> [WHAT TO PRODUCE]:
Print the data that follows exactly as it stands, from its first line through the line containing "Delegator to. |", and stop there.

> [DATA RECORDS]:
^^^^^^^^

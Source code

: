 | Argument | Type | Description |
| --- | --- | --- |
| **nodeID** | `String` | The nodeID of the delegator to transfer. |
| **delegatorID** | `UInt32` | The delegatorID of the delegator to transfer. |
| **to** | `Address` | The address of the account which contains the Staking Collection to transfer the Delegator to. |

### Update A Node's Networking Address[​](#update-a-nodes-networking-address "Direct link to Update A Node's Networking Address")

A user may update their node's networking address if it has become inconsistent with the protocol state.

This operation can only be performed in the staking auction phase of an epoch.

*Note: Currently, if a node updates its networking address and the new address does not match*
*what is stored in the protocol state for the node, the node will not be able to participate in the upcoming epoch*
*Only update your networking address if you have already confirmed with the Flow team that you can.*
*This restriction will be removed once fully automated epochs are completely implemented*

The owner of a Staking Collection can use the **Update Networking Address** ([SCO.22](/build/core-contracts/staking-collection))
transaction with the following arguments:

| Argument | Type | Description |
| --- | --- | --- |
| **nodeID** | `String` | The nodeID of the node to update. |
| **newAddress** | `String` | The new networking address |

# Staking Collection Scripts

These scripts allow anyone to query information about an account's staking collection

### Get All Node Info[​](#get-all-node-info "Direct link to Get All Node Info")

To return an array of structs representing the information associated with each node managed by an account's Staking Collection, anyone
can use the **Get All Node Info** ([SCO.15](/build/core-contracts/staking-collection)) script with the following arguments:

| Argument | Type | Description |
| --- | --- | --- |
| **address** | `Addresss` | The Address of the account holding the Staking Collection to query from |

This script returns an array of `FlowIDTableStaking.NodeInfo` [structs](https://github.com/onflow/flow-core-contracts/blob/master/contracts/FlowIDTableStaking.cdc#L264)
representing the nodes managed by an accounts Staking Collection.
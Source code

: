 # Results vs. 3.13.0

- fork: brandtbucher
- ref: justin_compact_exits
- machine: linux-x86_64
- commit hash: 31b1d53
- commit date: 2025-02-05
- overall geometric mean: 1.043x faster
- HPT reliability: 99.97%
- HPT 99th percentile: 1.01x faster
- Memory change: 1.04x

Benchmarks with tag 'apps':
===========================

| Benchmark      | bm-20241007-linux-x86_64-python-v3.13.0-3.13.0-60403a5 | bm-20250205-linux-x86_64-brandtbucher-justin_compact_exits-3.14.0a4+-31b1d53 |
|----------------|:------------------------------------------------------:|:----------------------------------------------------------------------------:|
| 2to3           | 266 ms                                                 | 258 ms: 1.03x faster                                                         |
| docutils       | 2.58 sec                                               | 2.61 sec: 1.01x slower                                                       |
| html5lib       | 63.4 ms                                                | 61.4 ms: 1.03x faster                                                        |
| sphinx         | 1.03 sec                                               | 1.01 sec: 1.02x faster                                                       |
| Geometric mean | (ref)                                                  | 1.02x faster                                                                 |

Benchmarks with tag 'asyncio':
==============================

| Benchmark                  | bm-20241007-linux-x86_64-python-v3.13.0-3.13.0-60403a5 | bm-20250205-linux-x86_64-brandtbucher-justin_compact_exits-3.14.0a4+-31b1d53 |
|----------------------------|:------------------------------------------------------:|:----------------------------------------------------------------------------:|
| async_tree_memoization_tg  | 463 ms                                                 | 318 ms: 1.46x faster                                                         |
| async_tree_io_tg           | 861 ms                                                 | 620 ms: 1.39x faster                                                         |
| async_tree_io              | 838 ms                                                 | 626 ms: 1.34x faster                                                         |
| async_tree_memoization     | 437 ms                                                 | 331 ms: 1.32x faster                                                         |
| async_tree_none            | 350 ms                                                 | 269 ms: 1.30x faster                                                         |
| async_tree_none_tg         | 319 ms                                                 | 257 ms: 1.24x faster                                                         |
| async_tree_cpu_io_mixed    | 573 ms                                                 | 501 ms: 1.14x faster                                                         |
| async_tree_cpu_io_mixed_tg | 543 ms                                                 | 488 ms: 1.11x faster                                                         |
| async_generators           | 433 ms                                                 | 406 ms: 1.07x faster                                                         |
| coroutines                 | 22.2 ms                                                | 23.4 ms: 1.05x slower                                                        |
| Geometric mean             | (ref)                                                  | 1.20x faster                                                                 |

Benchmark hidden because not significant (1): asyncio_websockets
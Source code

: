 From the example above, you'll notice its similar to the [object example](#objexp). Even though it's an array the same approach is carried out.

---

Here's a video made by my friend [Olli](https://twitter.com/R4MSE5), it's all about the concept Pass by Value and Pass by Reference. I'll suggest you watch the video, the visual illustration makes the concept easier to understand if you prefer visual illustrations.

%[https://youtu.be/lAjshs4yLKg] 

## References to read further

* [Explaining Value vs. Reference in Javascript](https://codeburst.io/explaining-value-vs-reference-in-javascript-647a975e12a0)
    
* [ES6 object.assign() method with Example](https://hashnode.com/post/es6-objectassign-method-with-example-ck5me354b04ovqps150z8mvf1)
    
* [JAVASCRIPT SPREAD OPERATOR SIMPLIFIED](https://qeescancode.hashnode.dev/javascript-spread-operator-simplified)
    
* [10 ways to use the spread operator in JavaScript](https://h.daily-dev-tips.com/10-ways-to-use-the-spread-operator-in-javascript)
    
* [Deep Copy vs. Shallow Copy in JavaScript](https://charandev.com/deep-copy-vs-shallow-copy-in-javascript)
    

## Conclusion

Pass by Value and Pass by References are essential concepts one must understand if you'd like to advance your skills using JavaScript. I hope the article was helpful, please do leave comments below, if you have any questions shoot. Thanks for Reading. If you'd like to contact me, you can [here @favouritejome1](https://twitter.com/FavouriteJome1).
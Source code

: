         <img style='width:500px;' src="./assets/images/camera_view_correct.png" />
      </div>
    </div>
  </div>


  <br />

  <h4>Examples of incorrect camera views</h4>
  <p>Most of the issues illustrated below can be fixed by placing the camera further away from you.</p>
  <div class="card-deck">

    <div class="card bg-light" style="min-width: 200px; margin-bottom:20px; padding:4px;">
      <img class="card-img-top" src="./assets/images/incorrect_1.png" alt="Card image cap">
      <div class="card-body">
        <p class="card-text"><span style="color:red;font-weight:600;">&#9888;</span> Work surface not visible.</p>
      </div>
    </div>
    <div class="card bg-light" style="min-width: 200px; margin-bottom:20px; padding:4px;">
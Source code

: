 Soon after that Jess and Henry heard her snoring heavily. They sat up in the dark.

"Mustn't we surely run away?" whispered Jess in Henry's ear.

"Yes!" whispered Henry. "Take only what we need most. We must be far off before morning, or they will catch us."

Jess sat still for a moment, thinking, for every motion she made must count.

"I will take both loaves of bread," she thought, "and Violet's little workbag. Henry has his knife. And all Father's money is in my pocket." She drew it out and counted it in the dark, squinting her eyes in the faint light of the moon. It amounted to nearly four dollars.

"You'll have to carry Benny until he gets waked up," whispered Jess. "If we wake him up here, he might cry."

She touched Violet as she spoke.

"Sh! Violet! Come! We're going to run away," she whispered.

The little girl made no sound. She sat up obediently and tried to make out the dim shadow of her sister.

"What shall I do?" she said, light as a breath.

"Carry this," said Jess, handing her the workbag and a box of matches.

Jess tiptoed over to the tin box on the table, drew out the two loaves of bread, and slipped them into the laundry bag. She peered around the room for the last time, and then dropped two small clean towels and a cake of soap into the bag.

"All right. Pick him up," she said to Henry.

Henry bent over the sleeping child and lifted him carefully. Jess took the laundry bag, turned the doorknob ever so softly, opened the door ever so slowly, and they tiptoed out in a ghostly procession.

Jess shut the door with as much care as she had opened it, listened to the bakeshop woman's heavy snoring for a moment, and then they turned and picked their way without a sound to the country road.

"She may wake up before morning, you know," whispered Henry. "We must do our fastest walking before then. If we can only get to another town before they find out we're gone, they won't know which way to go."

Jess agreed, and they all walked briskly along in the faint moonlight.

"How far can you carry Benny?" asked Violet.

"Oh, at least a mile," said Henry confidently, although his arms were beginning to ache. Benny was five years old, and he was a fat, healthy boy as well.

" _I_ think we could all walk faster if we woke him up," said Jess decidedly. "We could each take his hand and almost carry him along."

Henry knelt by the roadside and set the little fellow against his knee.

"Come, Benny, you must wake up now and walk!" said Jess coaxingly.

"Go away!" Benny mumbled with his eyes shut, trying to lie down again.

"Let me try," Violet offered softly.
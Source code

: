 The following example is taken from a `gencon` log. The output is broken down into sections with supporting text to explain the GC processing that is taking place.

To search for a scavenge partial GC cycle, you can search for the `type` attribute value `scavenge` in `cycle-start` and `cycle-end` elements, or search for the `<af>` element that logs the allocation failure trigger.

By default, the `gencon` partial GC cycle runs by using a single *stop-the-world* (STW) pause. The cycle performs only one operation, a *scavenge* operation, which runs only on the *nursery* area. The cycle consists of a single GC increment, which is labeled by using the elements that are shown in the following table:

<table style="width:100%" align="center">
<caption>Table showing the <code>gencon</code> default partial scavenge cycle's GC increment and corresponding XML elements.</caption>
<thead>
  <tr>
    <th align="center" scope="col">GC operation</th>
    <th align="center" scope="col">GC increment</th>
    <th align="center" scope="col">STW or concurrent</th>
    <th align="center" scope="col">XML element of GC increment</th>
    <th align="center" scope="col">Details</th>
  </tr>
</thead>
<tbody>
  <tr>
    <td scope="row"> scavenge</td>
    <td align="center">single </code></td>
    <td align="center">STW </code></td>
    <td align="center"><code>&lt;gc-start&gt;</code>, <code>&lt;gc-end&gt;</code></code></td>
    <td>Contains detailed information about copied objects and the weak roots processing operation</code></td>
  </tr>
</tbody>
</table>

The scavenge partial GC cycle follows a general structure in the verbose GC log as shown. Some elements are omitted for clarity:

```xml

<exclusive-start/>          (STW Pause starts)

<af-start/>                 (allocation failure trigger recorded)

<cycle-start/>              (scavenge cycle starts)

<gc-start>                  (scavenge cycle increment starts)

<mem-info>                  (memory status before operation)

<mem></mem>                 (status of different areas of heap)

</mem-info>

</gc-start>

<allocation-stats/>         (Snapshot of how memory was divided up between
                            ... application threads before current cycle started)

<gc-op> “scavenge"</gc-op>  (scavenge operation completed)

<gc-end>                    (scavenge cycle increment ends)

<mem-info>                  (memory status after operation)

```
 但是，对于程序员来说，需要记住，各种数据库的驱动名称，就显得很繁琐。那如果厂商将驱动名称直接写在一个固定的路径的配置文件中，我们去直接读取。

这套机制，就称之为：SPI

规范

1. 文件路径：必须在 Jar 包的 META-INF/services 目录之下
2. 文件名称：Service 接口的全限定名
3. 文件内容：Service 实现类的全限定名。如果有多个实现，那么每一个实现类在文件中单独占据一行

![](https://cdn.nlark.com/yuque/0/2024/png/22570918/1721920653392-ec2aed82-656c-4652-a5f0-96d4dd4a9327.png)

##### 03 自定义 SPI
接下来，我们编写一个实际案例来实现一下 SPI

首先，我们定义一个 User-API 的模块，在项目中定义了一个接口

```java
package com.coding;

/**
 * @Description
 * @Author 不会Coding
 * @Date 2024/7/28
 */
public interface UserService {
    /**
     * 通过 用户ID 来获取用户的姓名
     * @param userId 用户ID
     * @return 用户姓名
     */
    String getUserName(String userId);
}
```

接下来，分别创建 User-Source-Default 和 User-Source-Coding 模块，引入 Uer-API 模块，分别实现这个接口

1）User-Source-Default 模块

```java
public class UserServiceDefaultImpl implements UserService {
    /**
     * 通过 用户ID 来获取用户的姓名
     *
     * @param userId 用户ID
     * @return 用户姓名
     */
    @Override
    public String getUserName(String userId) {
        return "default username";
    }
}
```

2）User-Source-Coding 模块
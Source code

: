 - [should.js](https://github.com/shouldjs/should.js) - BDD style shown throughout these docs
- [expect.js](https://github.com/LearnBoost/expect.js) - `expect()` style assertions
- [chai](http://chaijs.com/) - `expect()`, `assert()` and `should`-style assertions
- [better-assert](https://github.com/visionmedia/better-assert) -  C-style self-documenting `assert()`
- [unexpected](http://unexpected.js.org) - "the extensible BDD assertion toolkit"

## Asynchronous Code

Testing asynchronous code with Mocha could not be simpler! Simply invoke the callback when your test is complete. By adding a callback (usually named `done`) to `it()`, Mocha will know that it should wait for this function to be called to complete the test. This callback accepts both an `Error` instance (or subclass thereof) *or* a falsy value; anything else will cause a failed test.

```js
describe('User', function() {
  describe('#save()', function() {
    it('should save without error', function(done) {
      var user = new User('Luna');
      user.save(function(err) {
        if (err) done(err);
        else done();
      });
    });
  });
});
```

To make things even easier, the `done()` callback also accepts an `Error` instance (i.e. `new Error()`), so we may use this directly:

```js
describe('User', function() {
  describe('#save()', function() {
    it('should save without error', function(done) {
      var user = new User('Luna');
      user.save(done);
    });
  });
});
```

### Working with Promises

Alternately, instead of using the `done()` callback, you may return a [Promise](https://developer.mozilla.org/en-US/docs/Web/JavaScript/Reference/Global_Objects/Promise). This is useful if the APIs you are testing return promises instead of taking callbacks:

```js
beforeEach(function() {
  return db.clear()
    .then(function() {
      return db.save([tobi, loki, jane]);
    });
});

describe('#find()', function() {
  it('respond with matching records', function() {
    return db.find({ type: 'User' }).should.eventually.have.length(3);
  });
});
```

^^^^^^^^

> [RESULT]:
Source code

: | Argument | Type | Description |
| --- | --- | --- |
| **nodeID** | `String` | The nodeID of the delegator to transfer. |
| **delegatorID** | `UInt32` | The delegatorID of the delegator to transfer. |
| **to** | `Address` | The address of the account which contains the Staking Collection to transfer the Delegator to. |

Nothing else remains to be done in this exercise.